Potrà rappresentare la chiusura di un ciclo, quindi, "Roger Waters: the wall", ma di certo non segnerà la fine della carriera di quello che, fino al 1985, fu considerato l'ideologo dei Pink Floyd, perché il cantante, bassista e compositore di Great Bookham nella sua faretra di frecce ne ha ancora. Non moltissime, a quanto pare, ma abbastanza da tenere col fiato sospeso una nutrita schiera di fan: "Sto pensando a un nuovo spettacolo", ci spiega, "Elaborando il concept, mi sono detto: 'Wow, questo live sarebbe perfetto per le arene'. Quindi sì, non girerò più gli stadi: forse mi limiterò alle arene. Però dobbiamo ancora vedere come farlo funzionare. Non sono troppo sicuro che il mio pubblico sia pronto per qualcosa di nuovo: di fatto quando la gente viene ai miei concerti vuole le canzoni vecchie. Tuttavia sì, ho ancora un disco da fare e portare in tour. Uno soltanto". Il canto del cigno, quindi. Lo stesso ritorno al rock di Waters dai tempi di "Amused to death" che dovrebbe iniziare con il verso "If I had been God"? "Sì, quello. Ci sto ancora lavorando. E sì, 'If I had been God'... [ride]".

Nell'agenda di Waters, per il momento, c'è solo il concerto al Folk Festival di Newport, che proprio quest'anno celebrerà i cinquant'anni dalla famosa svolta elettrica di Bob Dylan che fece entrare il palco della rassegna negli annali del rock. "Sono già passati cinquant'anni: è incredibile, non riesco nemmeno a pensarci". Ci sarà qualche accenno, nel suo set, alla famosa - e all'epoca scioccante - mossa a sorpresa del collega di Duluth? "Certo, sarà divertente. Non vedo l'ora di esibirmi lì, perché per me non sarà il solito concerto: suonerò il pomeriggio, e mi diverte l'idea di avere davanti una decina di migliaia di persona sotto la luce del sole".

Doveroso, prima dello scadere del tempo, è chiedere se "Roger Waters: the wall" porterà il suo messaggio anche sugli schermi israeliani: una questione ancora tutta da dirimere, data la linea intransigente tenuta da Waters nei confronti del governo di Tel Aviv. "Ancora non lo so, sul serio, ma è una faccenda della quale presto mi dovrò occupare. E' una domanda molto interessante, perché io appoggio il movimento di boicottaggio contro Israele. Ci devo ancora pensare, e parlarne con i miei amici del movimento. La gente potrebbe pensare che io sia contrario a priori, ma su questo aspetto è doveroso che faccia chiarezza: sono stato attaccato moltissime volte nel corso degli ultimi anni per le mie prese di posizione, ma lasciate che vi dica che queste non hanno nulla a che fare con l'ebraismo, gli ebrei, o i fedeli di religione ebraica.
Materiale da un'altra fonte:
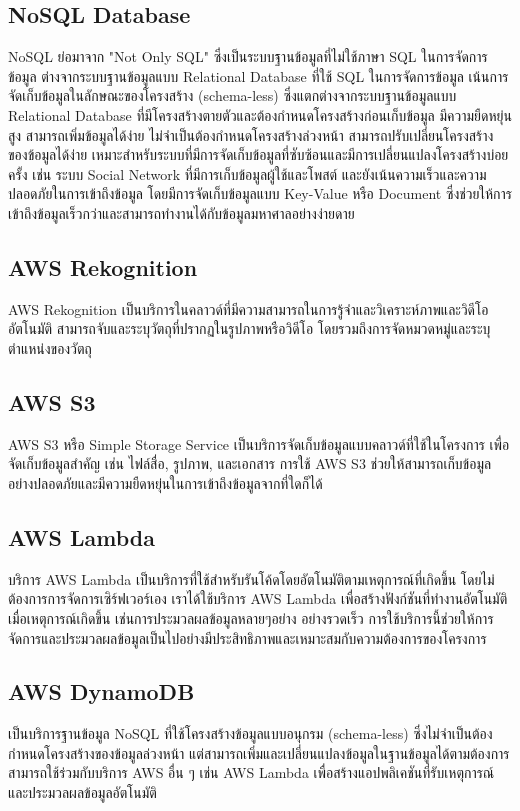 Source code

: \subsection{NoSQL Database}
NoSQL ย่อมาจาก "Not Only SQL" ซึ่งเป็นระบบฐานข้อมูลที่ไม่ใช้ภาษา SQL ในการจัดการข้อมูล ต่างจากระบบฐานข้อมูลแบบ Relational Database ที่ใช้ SQL ในการจัดการข้อมูล
เน้นการจัดเก็บข้อมูลในลักษณะของโครงสร้าง (schema-less) ซึ่งแตกต่างจากระบบฐานข้อมูลแบบ Relational Database ที่มีโครงสร้างตายตัวและต้องกำหนดโครงสร้างก่อนเก็บข้อมูล
มีความยืดหยุ่นสูง สามารถเพิ่มข้อมูลได้ง่าย ไม่จำเป็นต้องกำหนดโครงสร้างล่วงหน้า สามารถปรับเปลี่ยนโครงสร้างของข้อมูลได้ง่าย เหมาะสำหรับระบบที่มีการจัดเก็บข้อมูลที่ซับซ้อนและมีการเปลี่ยนแปลงโครงสร้างบ่อยครั้ง เช่น ระบบ Social Network ที่มีการเก็บข้อมูลผู้ใช้และโพสต์
และยังเน้นความเร็วและความปลอดภัยในการเข้าถึงข้อมูล โดยมีการจัดเก็บข้อมูลแบบ Key-Value หรือ Document ซึ่งช่วยให้การเข้าถึงข้อมูลเร็วกว่าและสามารถทำงานได้กับข้อมูลมหาศาลอย่างง่ายดาย\cite{NoSQL}

\subsection{AWS Rekognition}
AWS Rekognition เป็นบริการในคลาวด์ที่มีความสามารถในการรู้จำและวิเคราะห์ภาพและวิดีโออัตโนมัติ สามารถจับและระบุวัตถุที่ปรากฏในรูปภาพหรือวิดีโอ โดยรวมถึงการจัดหมวดหมู่และระบุตำแหน่งของวัตถุ

\subsection{AWS S3}
AWS S3 หรือ Simple Storage Service เป็นบริการจัดเก็บข้อมูลแบบคลาวด์ที่ใช้ในโครงการ เพื่อจัดเก็บข้อมูลสำคัญ เช่น ไฟล์สื่อ, รูปภาพ, และเอกสาร การใช้ AWS S3 ช่วยให้สามารถเก็บข้อมูลอย่างปลอดภัยและมีความยืดหยุ่นในการเข้าถึงข้อมูลจากที่ใดก็ได้

\subsection{AWS Lambda}
บริการ AWS Lambda เป็นบริการที่ใช้สำหรับรันโค้ดโดยอัตโนมัติตามเหตุการณ์ที่เกิดขึ้น โดยไม่ต้องการการจัดการเซิร์ฟเวอร์เอง เราได้ใช้บริการ AWS Lambda เพื่อสร้างฟังก์ชันที่ทำงานอัตโนมัติเมื่อเหตุการณ์เกิดขึ้น เช่นการประมวลผลข้อมูลหลายๆอย่าง อย่างรวดเร็ว การใช้บริการนี้ช่วยให้การจัดการและประมวลผลข้อมูลเป็นไปอย่างมีประสิทธิภาพและเหมาะสมกับความต้องการของโครงการ

\subsection{AWS DynamoDB}
เป็นบริการฐานข้อมูล NoSQL ที่ใช้โครงสร้างข้อมูลแบบอนุกรม (schema-less) ซึ่งไม่จำเป็นต้องกำหนดโครงสร้างของข้อมูลล่วงหน้า แต่สามารถเพิ่มและเปลี่ยนแปลงข้อมูลในฐานข้อมูลได้ตามต้องการ สามารถใช้ร่วมกับบริการ AWS อื่น ๆ เช่น AWS Lambda เพื่อสร้างแอปพลิเคชันที่รับเหตุการณ์และประมวลผลข้อมูลอัตโนมัติ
Le mie obiezioni sono alla politica dello stato di Israele nei territori occupati. E anche nello stesso stato di Israele, perché razzista, discriminatoria [nei confronti della popolazione palestinese], colonialista e un po' di altre cose alle quali sono contrario. E' interessante, a questo punto, notare come Israele attacchi il movimento di protesta con mezzi legali. In Israele il boicottaggio è illegale, ed è stata presentata una proposta di legge al Congresso degli Stati Uniti perché qualsiasi persona o azienda che appoggi il boicottaggio a Isreale possa diventare passibile di azioni legali. E questa, dal mio punta di vista, è merda che mette paura: ci sarà tolto anche il diritto di protestare?".